The UK’s AI industry is running hot right now. Established tech behemoths like Microsoft are choosing to set up shop in London, the UK’s best minds are at the helm of leading AI startups, and the sector is awash with VC cash.

Credit for this success must be paid in part to the government. The UK has stimulated investment with tax breaks, supported emerging talent with research subsidies, and avoided the heavy-handed innovation-dampening regulatory position of the EU. These all paved the way for the private sector’s dynamism and innovation to power the country into the top tier of AI hubs.

However, if you peek under the floorboards of this success, worrying signs of rot have begun to set in – which, if the government fails to address them quickly, risk bringing the whole structure down.

The AI sector’s demand for energy to feed the ever-increasing demand for compute, risks overwhelming the country’s ailing supply grid and brittle suppliers.

Fortunately, the new government is keenly aware both of the value of the AI sector to the UK’s economy, and also the risk that the power supply crunch poses to industry. I was recently invited to the government’s AI Opportunities Action Plan Roundtable at Number 10, and the initiative demonstrates this government’s commitment to supporting the private sector and building on the industry’s success.

However, a key player was missing from the table – the energy sector. Any discussion on the UK AI’s future has to involve representatives from the energy industry so that tech, energy, and the government can constructively work towards relieving the acute pressure on the power supply.

AI is considerably more energy-intensive than traditional computing. One ChatGPT search uses up to ten times more electricity than a Google search. This discrepancy is driving a surging demand for power supply, with Goldman Sachs estimating that data center power demand will grow 160 percent by 2030, making up 3-4 percent of global use.

The problem that the UK faces is that its energy grid is outdated, and simply can’t handle this level of power demand, which creates severe bottlenecks for compute.
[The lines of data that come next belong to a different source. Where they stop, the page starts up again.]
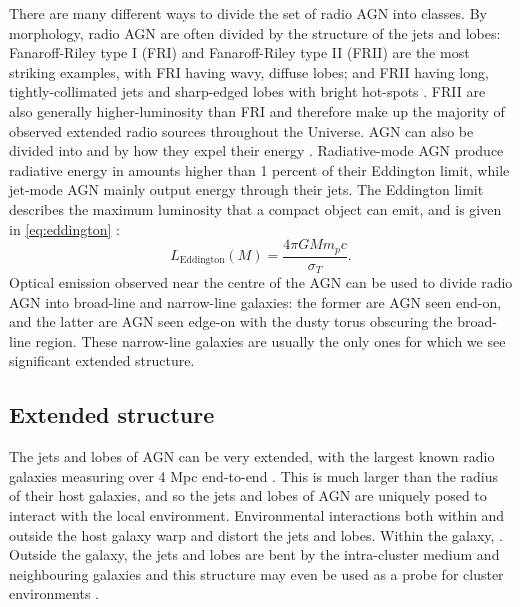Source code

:         There are many different ways to divide the set of radio AGN into classes. By morphology, radio AGN are often divided by the structure of the jets and lobes: Fanaroff-Riley type I (FRI) and Fanaroff-Riley type II (FRII) are the most striking examples, with FRI having wavy, diffuse lobes; and FRII having long, tightly-collimated jets and sharp-edged lobes with bright hot-spots \citep{urry_unified_1995}. FRII are also generally higher-luminosity \citep{fanaroff_morphology_1974} than FRI and therefore make up the majority of observed extended radio sources throughout the Universe. AGN can also be divided into  and  by how they expel their energy \citep{heckman_coevolution_2014}. Radiative-mode AGN produce radiative energy in amounts higher than 1 percent of their Eddington limit, while jet-mode AGN mainly output energy through their jets. The Eddington limit describes the maximum luminosity that a compact object can emit, and is given in \autoref{eq:eddington} \citep{rybicki_radiative_1979}:
        \begin{equation}
            L_{\mathrm{Eddington}}(M) = \frac{4\pi G M m_p c}{\sigma_T}.
            \label{eq:eddington}
        \end{equation}
        Optical emission observed near the centre of the AGN can be used to divide radio AGN into broad-line and narrow-line galaxies: the former are AGN seen end-on, and the latter are AGN seen edge-on with the dusty torus obscuring the broad-line region. These narrow-line galaxies are usually the only ones for which we see significant extended structure.

    \subsection{Extended structure}
    \label{sec:extended-structure-of-agn}

        The jets and lobes of AGN can be very extended, with the largest known radio galaxies measuring over 4 Mpc end-to-end \citep{machalski_understanding_2011}. This is much larger than the radius of their host galaxies, and so the jets and lobes of AGN are uniquely posed to interact with the local environment. Environmental interactions both within and outside the host galaxy warp and distort the jets and lobes. Within the galaxy, . Outside the galaxy, the jets and lobes are bent by the intra-cluster medium and neighbouring galaxies \citep[ICM;][]{garon_radio_2019, rodman_radio_2019} and this structure may even be used as a probe for cluster environments \citep{banfield_radio_2016}.

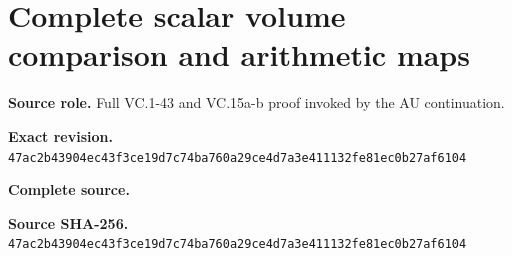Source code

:\begingroup
\sloppy
\small
\let\split\aligned
\let\endsplit\endaligned
\clearpage
\section{Complete scalar volume comparison and arithmetic maps}
\noindent\textbf{Source role.} Full VC.1-43 and VC.15a-b proof invoked by the AU continuation.\par
\noindent\textbf{Exact revision.} \nolinkurl{47ac2b43904ec43f3ce19d7c74ba760a29ce4d7a3e411132fe81ec0b27af6104}\par
\noindent\textbf{Complete source.} \par
\noindent\textbf{Source SHA-256.} \nolinkurl{47ac2b43904ec43f3ce19d7c74ba760a29ce4d7a3e411132fe81ec0b27af6104}\par\medskip

\endgroup
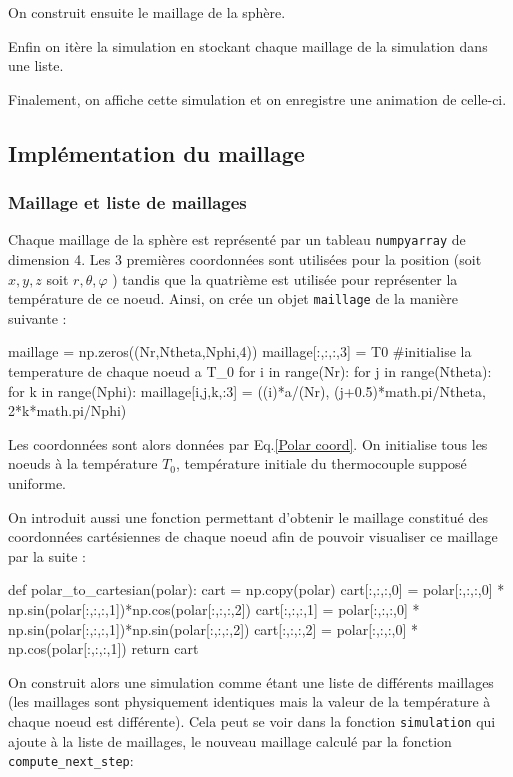 \documentclass[fleqn]{article}
\renewcommand{\phi}{\varphi}
\begin{document}
On construit ensuite le maillage de la sphère.

Enfin on itère la simulation en stockant chaque maillage de la simulation dans une liste.

Finalement, on affiche cette simulation et on enregistre une animation de celle-ci.

\subsection{Implémentation du maillage}
 \subsubsection{Maillage et liste de maillages}
Chaque maillage de la sphère est représenté par un tableau \texttt{numpyarray} de dimension 4. Les 3 premières coordonnées sont utilisées pour la position (soit $x,y,z$ soit $r, \theta, \phi$ ) tandis que la quatrième est utilisée pour représenter la température de ce noeud. Ainsi, on crée un objet \texttt{maillage} de la manière suivante :


\begin{python}
    maillage = np.zeros((Nr,Ntheta,Nphi,4))
    maillage[:,:,:,3] = T0                  #initialise la temperature de chaque noeud a T_0
    for i in range(Nr):
        for j in range(Ntheta):
            for k in range(Nphi):
                maillage[i,j,k,:3] = ((i)*a/(Nr), (j+0.5)*math.pi/Ntheta, 2*k*math.pi/Nphi)

\end{python}
Les coordonnées sont alors données par Eq.\eqref{Polar coord}. On initialise tous les noeuds à la température $T_0$, température initiale du thermocouple supposé uniforme. 

On introduit aussi une fonction permettant d'obtenir le maillage constitué des coordonnées cartésiennes de chaque noeud afin de pouvoir visualiser ce maillage par la suite :
\begin{python}
    def polar_to_cartesian(polar):
        cart = np.copy(polar)
        cart[:,:,:,0] = polar[:,:,:,0] * np.sin(polar[:,:,:,1])*np.cos(polar[:,:,:,2])
        cart[:,:,:,1] = polar[:,:,:,0] * np.sin(polar[:,:,:,1])*np.sin(polar[:,:,:,2])
        cart[:,:,:,2] = polar[:,:,:,0] * np.cos(polar[:,:,:,1])
        return cart
\end{python}

On construit alors une simulation comme étant une liste de différents maillages (les maillages sont physiquement identiques mais la valeur de la température à chaque noeud est différente).
Cela peut se voir dans la fonction \texttt{simulation} qui ajoute à la liste de maillages, le nouveau maillage calculé par la fonction \texttt{compute\_next\_step}:
\end{document}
The average age for transformers in the UK is 63, and current estimates are that the grid needs £60bn worth of investment just to meet the UK’s de-carbonization targets for 2035, let alone its AI ambitions.
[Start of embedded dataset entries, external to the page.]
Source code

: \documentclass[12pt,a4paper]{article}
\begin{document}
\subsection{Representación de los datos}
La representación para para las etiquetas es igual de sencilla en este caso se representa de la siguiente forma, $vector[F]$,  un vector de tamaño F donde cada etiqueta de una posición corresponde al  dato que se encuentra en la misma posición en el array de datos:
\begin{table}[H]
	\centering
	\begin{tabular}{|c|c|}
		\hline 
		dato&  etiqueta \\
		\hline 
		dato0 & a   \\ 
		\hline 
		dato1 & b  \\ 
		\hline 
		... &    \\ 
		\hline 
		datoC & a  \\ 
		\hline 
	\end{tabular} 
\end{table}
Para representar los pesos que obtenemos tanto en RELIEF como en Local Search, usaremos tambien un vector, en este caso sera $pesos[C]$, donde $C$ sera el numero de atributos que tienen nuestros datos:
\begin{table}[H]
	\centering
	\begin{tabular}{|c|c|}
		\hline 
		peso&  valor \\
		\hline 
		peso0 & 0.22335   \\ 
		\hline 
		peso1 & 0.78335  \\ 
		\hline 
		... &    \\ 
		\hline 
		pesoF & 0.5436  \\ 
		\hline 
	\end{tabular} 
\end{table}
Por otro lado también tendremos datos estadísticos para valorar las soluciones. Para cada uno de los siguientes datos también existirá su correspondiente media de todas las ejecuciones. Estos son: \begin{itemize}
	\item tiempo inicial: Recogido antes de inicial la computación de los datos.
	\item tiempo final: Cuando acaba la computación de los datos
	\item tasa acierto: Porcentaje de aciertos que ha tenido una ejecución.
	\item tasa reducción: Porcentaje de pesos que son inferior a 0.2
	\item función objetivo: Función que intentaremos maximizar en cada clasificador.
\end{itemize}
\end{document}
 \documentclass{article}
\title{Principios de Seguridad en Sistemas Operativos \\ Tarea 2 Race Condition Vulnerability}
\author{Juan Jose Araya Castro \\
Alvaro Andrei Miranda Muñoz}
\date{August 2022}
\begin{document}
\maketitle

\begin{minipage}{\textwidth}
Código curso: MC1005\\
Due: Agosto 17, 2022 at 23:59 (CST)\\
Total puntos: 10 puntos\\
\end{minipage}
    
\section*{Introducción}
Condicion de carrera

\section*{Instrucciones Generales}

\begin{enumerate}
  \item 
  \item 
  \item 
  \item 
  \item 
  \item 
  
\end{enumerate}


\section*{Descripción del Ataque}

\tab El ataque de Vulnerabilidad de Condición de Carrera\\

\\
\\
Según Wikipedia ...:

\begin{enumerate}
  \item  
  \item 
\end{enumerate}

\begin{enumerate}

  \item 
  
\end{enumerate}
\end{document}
The government is too cash-strapped to meet these demands itself – so it must work arm-in-arm with private sector energy suppliers to ensure that supply meets demand, but also in a sustainable way that guarantees the long-term functioning of these data centers.
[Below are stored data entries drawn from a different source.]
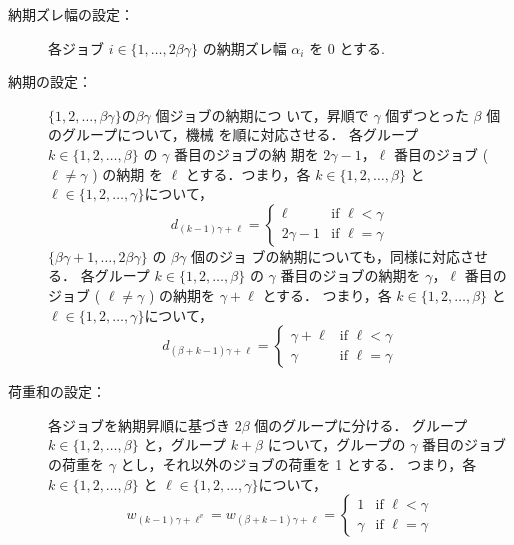 \documentclass[12pt]{optlab-bachelor}
\begin{document}
\begin{description}
  \item[納期ズレ幅の設定：]
  各ジョブ $i \in \{1,\ldots,2\beta \gamma\}$ の納期ズレ幅
  $\alpha_i$ を 0 とする.
  \item[納期の設定：] $\{1,2,\ldots, \beta \gamma\}$$ の $$\beta \gamma$ 個ジョブの納期につ
  いて，昇順で $\gamma$ 個ずつとった $\beta$ 個のグループについて，機械
  を順に対応させる．
  各グループ $k \in \{1,2,\ldots, \beta\}$ の $\gamma$ 番目のジョブの納
  期を $2\gamma - 1$，$\ell$ 番目のジョブ ( $\ell \neq \gamma$ ) の納期
  を $\ell$ とする．つまり，各 $k \in \{1,2,\ldots, \beta\}$ と $\ell \in \{1,2,\ldots,
  \gamma\}$について，
  \begin{displaymath}
    d_{(k - 1)\gamma + \ell} = \left\{ \begin{array}{ll} \ell & \text{if } \ell < \gamma \\ 2\gamma - 1 & \text{if } \ell = \gamma \end{array} \right.
  \end{displaymath}
  $\{\beta \gamma + 1,\ldots, 2\beta \gamma\}$ の $\beta \gamma$ 個のジョ
  ブの納期についても，同様に対応させる．
  各グループ $k \in \{1,2,\ldots, \beta\}$ の $\gamma$ 番目のジョブの納期を $\gamma$，$\ell$ 番目のジョブ ( $\ell \neq \gamma$ ) の納期を $\gamma + \ell$ とする．
  つまり，各 $k \in \{1,2,\ldots, \beta\}$ と $\ell \in \{1,2,\ldots,
  \gamma\}$について，
  \begin{displaymath}
    d_{(\beta + k - 1)\gamma + \ell} = \left\{ \begin{array}{ll}\gamma +  \ell & \text{if } \ell < \gamma \\ \gamma & \text{if } \ell = \gamma \end{array} \right.
  \end{displaymath}
  \item[荷重和の設定：] 各ジョブを納期昇順に基づき $2\beta$ 個のグループに分ける．
  グループ $k \in \{1,2,\ldots,\beta\}$ と，グループ $k + \beta$ について，グループの $\gamma$ 番目のジョブの荷重を $\gamma$ とし，それ以外のジョブの荷重を 1 とする．
  つまり，各 $k \in \{1,2,\ldots, \beta\}$ と $\ell \in \{1,2,\ldots,
  \gamma\}$について，
  \begin{displaymath}
    w_{(k - 1)\gamma + \ell^v} = w_{(\beta + k - 1)\gamma + \ell} = \left\{ \begin{array}{ll} 1 & \text{if } \ell < \gamma \\ \gamma & \text{if } \ell = \gamma \end{array} \right.

\end{displaymath}
\end{description}
\end{document}
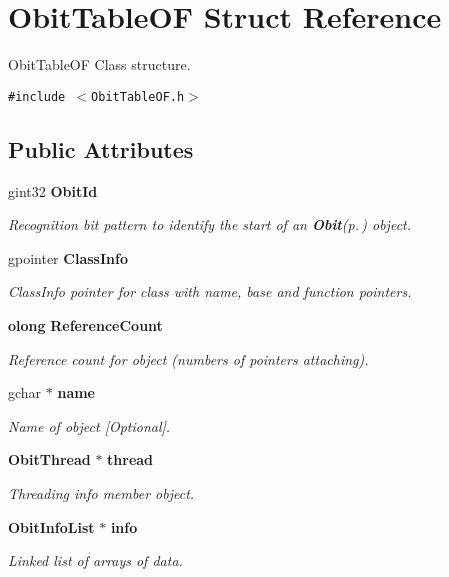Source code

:\section{Obit\-Table\-OF Struct Reference}
\label{structObitTableOF}
Obit\-Table\-OF Class structure.  


{\tt \#include $<$Obit\-Table\-OF.h$>$}

\subsection*{Public Attributes}
\begin{CompactItemize}
\item 
gint32 {\bf Obit\-Id}
\begin{CompactList}\small\item\em Recognition bit pattern to identify the start of an {\bf Obit}{\rm (p.\,\pageref{structObit})} object. \item\end{CompactList}\item 
gpointer {\bf Class\-Info}
\begin{CompactList}\small\item\em Class\-Info pointer for class with name, base and function pointers. \item\end{CompactList}\item 
{\bf olong} {\bf Reference\-Count}
\begin{CompactList}\small\item\em Reference count for object (numbers of pointers attaching). \item\end{CompactList}\item 
gchar $\ast$ {\bf name}
\begin{CompactList}\small\item\em Name of object [Optional]. \item\end{CompactList}\item 
{\bf Obit\-Thread} $\ast$ {\bf thread}
\begin{CompactList}\small\item\em Threading info member object. \item\end{CompactList}\item 
{\bf Obit\-Info\-List} $\ast$ {\bf info}
\begin{CompactList}\small\item\em Linked list of arrays of data. \item\end{CompactList}\item 

\end{CompactItemize}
What looks like a crisis can also be an opportunity, especially for green energy suppliers, whether they are the sustainable arms of legacy energy multinationals or newer energy scaleups. They should be clamoring at the chance to supply power-hungry data centers. The market is huge, and the data center customers are cash-rich enough to pay for the transition.

The first step of this is obviously modernizing the grid, so that any increase in energy produced by the green energy suppliers can be routed to data centers. This will take some upfront cash, but both the green energy and data center industries should be prepared to support the government on this – there are huge upside returns available once the grid’s capacity is increased.

But private-public sector partnerships can go much further than that. The government can start to offer tax incentives for data centers that use a certain proportion of green energy and also for the same energy providers who choose to supply the data centers.

Additional tax incentives could be provided to deploy sustainable data center infrastructure, such as cold aisle containment and liquid cooling that reduces the amount of energy required to operate. This would stimulate long-term strategic growth of sustainable data center infrastructure.

Some paired-back regulations in terms of planning and connecting to the energy grid would also make this transition faster. Currently, buying land and then connecting it to the power supply can be onerous, although not to the extent of other countries. The process is particularly time-consuming for major projects, as it currently takes between 12 and 14 years for new transmission lines to go from conception to being switched on. If the UK could streamline this process further, it would be an even more attractive location for data center providers to build in.

These are some short-term solutions that will work to alleviate some of the pressure as soon as possible. Long-term though, if the UK wants to be a dominant player in the AI industry, the future of data centers has to be nuclear. This is complex, but there is no other source that can hope to meet the long-term demands of AI-fueled computing demand sustainably.

The UK has all the pieces in place to become an AI superpower. It has the talent, the finance, and the tech pedigree to do so. It just needs some targeted attention from the government to ensure that the energy supply can meet these weighty aims.

There’s no way of getting to the top without large amounts of energy consumption – which must be done sustainably. The government must include the energy sector in its plans and start to work constructively together to power the UK’s AI sector forward.